S20 RESET Meeting 3: The military, the police, and the STEM industry
Wednesday, January 29, 2:00 PM, Fischbach Seminar Room, Folsom Library (2nd floor)
- The nature of new media versus old. Is social media completely unprecedented?
- Yes and no. The amount of information collected by social media platforms that maximize use-time is different as well as the lack of filter.
- Digital communication being bad at conveying sentiment.
- Individual experience with social media versus average.
- Social media letting us indulge our desire to be angry at strangers.
- Utility of social media versus the amount of information they take from us.
- Different business models of social media (ad-based, subscription, etc.)
- “Politics” of social media: centralized, free-for-all, community-based
- Nazi mastodons
- Furries (still don't know what they are and I'M NOT LOOKING IT UP)
- Giving extremists a platform.
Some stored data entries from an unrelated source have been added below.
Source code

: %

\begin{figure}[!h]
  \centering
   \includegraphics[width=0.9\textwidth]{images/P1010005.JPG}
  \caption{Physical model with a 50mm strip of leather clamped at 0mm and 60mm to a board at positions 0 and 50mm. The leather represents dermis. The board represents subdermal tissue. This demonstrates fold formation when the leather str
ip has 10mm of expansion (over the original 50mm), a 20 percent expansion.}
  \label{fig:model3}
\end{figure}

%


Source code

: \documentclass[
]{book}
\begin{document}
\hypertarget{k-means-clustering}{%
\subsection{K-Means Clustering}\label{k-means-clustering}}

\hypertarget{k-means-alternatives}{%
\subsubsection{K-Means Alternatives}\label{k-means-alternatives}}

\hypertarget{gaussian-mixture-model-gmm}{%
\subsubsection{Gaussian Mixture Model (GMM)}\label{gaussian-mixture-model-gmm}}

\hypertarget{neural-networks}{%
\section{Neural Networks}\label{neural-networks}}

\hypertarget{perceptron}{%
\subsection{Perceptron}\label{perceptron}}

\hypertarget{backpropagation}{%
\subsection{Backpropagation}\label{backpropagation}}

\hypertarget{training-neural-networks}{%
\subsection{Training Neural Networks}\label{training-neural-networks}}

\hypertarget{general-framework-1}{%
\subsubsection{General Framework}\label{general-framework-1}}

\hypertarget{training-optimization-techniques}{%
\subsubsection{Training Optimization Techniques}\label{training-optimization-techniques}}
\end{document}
Free speech versus safety concerns. Freedom means freedom to express but also freedom from harm.
- The historical relationship of science, technology, and the military. What were the motives of this relationship? How is it sustained? Who benefits?
- The technological innovations produced by military spending. Does the benefit of useful military innovation outweigh the cost of destructive innovation? Is it fair that publicly funded innovation is now in the private sector? (e.g., computers, the internet, AI)
- Autonomous military technology. Will the next war be fought remotely? What will engineers' and programmers' role in this be?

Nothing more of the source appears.